Showing posts with label homeschooling. Show all posts
Showing posts with label homeschooling. Show all posts

Wednesday, March 09, 2011

School update

Well here comes my little break from the blog. Posting will be on the lite side as we delve into our new life over there. And just when I need to blog too--so much to share. Go figure.

Someone mentioned to me that I hadn't talked much about our homeschooling lately and this is true, probably because we haven't done much of anything different yet other than having the kids home. Right now we're unschooling and trying out little bits and pieces of Waldorf style homeschooling. We really do much of what we've always done,--story time, painting, nature walks and raiding the recycling bin armed with duct tape, glue and string. The only difference being that we do it pretty much full time now and whenever we want. It kind of makes me dread the scheduled version I've created for Fall of next year. I really think unschooling works and I trust it but I'm not alone to decide and I have to respect Seb's say in things. It's been hard enough trying to make him see the benefits of waiting for Fall for S to start reading again. Maybe over time he'll see. A few years back I thought the whole concept of unschooling was completely daft. I mean who lets their kids do NOTHING all day? Now of course I get how it works.

Actually we do a lot in a given day and we've learned lots of new things like mini bookmaking and S is really in to portrait sketches now--no idea why! He never drew people all through maternelle and up until last year. The psychologue who saw him each week at school thought this was a big sign of something wrong Now it seems he ONLY draws people. Of course he only draws people from the story of Narnia, these sort of medieval people with weapons, and then he tapes them all over the walls of our house.

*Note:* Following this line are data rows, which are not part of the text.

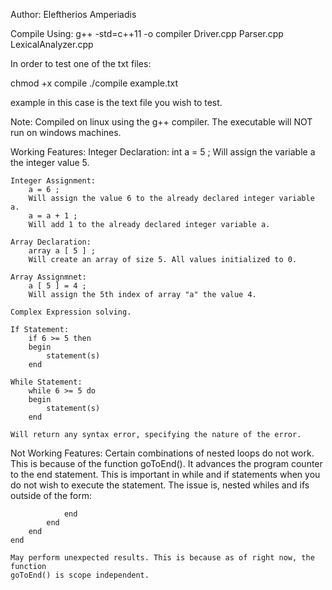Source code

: Author:
    Eleftherios Amperiadis

Compile Using:
	g++ -std=c++11 -o compiler Driver.cpp Parser.cpp LexicalAnalyzer.cpp

In order to test one of the txt files:

chmod +x compile
./compile example.txt

example in this case is the text file you wish to test. 

Note: Compiled on linux using the g++ compiler. The executable will NOT run on windows machines.


Working Features:
	Integer Declaration:
		int a = 5 ;
		Will assign the variable a the integer value 5.
	
	Integer Assignment:
		a = 6 ;
		Will assign the value 6 to the already declared integer variable a.
		a = a + 1 ;
		Will add 1 to the already declared integer variable a.
	
	Array Declaration:
		array a [ 5 ] ;
		Will create an array of size 5. All values initialized to 0.
	
	Array Assignmnet:
		a [ 5 ] = 4 ;
		Will assign the 5th index of array "a" the value 4.
	
	Complex Expression solving. 
	
	If Statement:
		if 6 >= 5 then
		begin
			statement(s)
		end
	
	While Statement:
		while 6 >= 5 do
		begin
			statement(s)
		end

	Will return any syntax error, specifying the nature of the error.

Not Working Features:
	Certain combinations of nested loops do not work. This is because of the function
	goToEnd(). It advances the program counter to the end statement. This is important
	in while and if statements when you do not wish to execute the statement. The issue
	is, nested whiles and ifs outside of the form:

				end
			end
		end
	end

	May perform unexpected results. This is because as of right now, the function 
	goToEnd() is scope independent. 
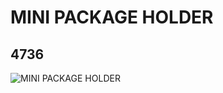 # MINI PACKAGE HOLDER
## 4736
![MINI PACKAGE HOLDER](https://lc-www-live-s.legocdn.com/media/bricks/5/2/4298653.jpg)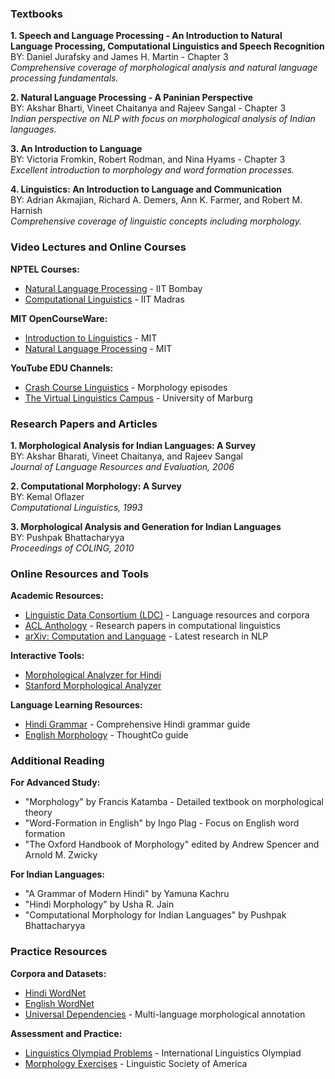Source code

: ### Textbooks

**1. Speech and Language Processing - An Introduction to Natural Language Processing, Computational Linguistics and Speech Recognition**<br/>
BY: Daniel Jurafsky and James H. Martin - Chapter 3<br/>
_Comprehensive coverage of morphological analysis and natural language processing fundamentals._

**2. Natural Language Processing - A Paninian Perspective** <br/>
BY: Akshar Bharti, Vineet Chaitanya and Rajeev Sangal - Chapter 3<br/>
_Indian perspective on NLP with focus on morphological analysis of Indian languages._

**3. An Introduction to Language**<br/>
BY: Victoria Fromkin, Robert Rodman, and Nina Hyams - Chapter 3<br/>
_Excellent introduction to morphology and word formation processes._

**4. Linguistics: An Introduction to Language and Communication**<br/>
BY: Adrian Akmajian, Richard A. Demers, Ann K. Farmer, and Robert M. Harnish<br/>
_Comprehensive coverage of linguistic concepts including morphology._

### Video Lectures and Online Courses

**NPTEL Courses:**

- [Natural Language Processing](https://nptel.ac.in/courses/106/105/106105184/) - IIT Bombay
- [Computational Linguistics](https://nptel.ac.in/courses/106/105/106105183/) - IIT Madras

**MIT OpenCourseWare:**

- [Introduction to Linguistics](https://ocw.mit.edu/courses/24-900-introduction-to-linguistics-fall-2012/) - MIT
- [Natural Language Processing](https://ocw.mit.edu/courses/6-864-advanced-natural-language-processing-fall-2005/) - MIT

**YouTube EDU Channels:**

- [Crash Course Linguistics](https://www.youtube.com/playlist?list=PL8dPuuaLjXtP5mp25nStsuDzk2blncJDW) - Morphology episodes
- [The Virtual Linguistics Campus](https://www.youtube.com/user/VirtualLinguistics) - University of Marburg

### Research Papers and Articles

**1. Morphological Analysis for Indian Languages: A Survey**<br/>
BY: Akshar Bharati, Vineet Chaitanya, and Rajeev Sangal<br/>
_Journal of Language Resources and Evaluation, 2006_

**2. Computational Morphology: A Survey**<br/>
BY: Kemal Oflazer<br/>
_Computational Linguistics, 1993_

**3. Morphological Analysis and Generation for Indian Languages**<br/>
BY: Pushpak Bhattacharyya<br/>
_Proceedings of COLING, 2010_

### Online Resources and Tools

**Academic Resources:**

- [Linguistic Data Consortium (LDC)](https://www.ldc.upenn.edu/) - Language resources and corpora
- [ACL Anthology](https://aclanthology.org/) - Research papers in computational linguistics
- [arXiv: Computation and Language](https://arxiv.org/list/cs.CL/recent) - Latest research in NLP

**Interactive Tools:**

- [Morphological Analyzer for Hindi](http://tdil-dc.in/index.php?option=com_download&task=showresourceDetails&toolid=1628&lang=en)
- [Stanford Morphological Analyzer](https://nlp.stanford.edu/software/morphology.html)

**Language Learning Resources:**

- [Hindi Grammar](https://hindilanguage.info/hindi-grammar/) - Comprehensive Hindi grammar guide
- [English Morphology](https://www.thoughtco.com/morphology-words-term-1691407) - ThoughtCo guide

### Additional Reading

**For Advanced Study:**

- "Morphology" by Francis Katamba - Detailed textbook on morphological theory
- "Word-Formation in English" by Ingo Plag - Focus on English word formation
- "The Oxford Handbook of Morphology" edited by Andrew Spencer and Arnold M. Zwicky

**For Indian Languages:**

- "A Grammar of Modern Hindi" by Yamuna Kachru
- "Hindi Morphology" by Usha R. Jain
- "Computational Morphology for Indian Languages" by Pushpak Bhattacharyya

### Practice Resources

**Corpora and Datasets:**

- [Hindi WordNet](http://www.cfilt.iitb.ac.in/wordnet/webhwn/)
- [English WordNet](https://wordnet.princeton.edu/)
- [Universal Dependencies](https://universaldependencies.org/) - Multi-language morphological annotation

**Assessment and Practice:**

- [Linguistics Olympiad Problems](https://ioling.org/problems/) - International Linguistics Olympiad
- [Morphology Exercises](https://www.linguisticsociety.org/resource/morphology-exercises) - Linguistic Society of America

One of the funnest things we've started doing is knitting. I've taught Little S finger knitting and even though it took a few weeks of trying and stopping and trying again he finally got it all on his own in one of those divine "spurt-leap" moments that John Holt talks about so often in his books. It was like suddenly it just clicked in a split second. I'm doing real knitting now which I learned by watching videos and I really enjoy it too. I hope to teach S next year and he's really eager to learn. He's very cute with his knitting and walks around with the yarn everywhere he goes. We try to do handcrafts in the afternoon a little each day to prepare for next year when we'll follow the Waldorf homeschool curriculum I've chosen. We also do a lot of wet on wet watercolor painting which is really relaxing. I have a hard time getting them to use one or two colors but they're learning. Color and paints have always been a staple in our house so it's almost impossible to backtrack and say "okay today it's just YELLOW" but we're getting there. We have a set story time after lunch where they sit around and I read to them from the internet (mainlesson.com is a great resource for this). I sometimes forget about it but they don't. They hound me chanting story time! story time! at exactly one-thirty. I'm surprised they like it so much. After story time we break out the block crayons and they get to draw their perception of the story. I push Little S to do MLB style drawings because I know this will help jumpstart him when we start lesson in the Fall. He does beautiful borders and he even reminded me that people in the moyen age did borders on their pages and books. If you know Little S he is completely obsessed with the moyen age so I'm not surprised he found a connection.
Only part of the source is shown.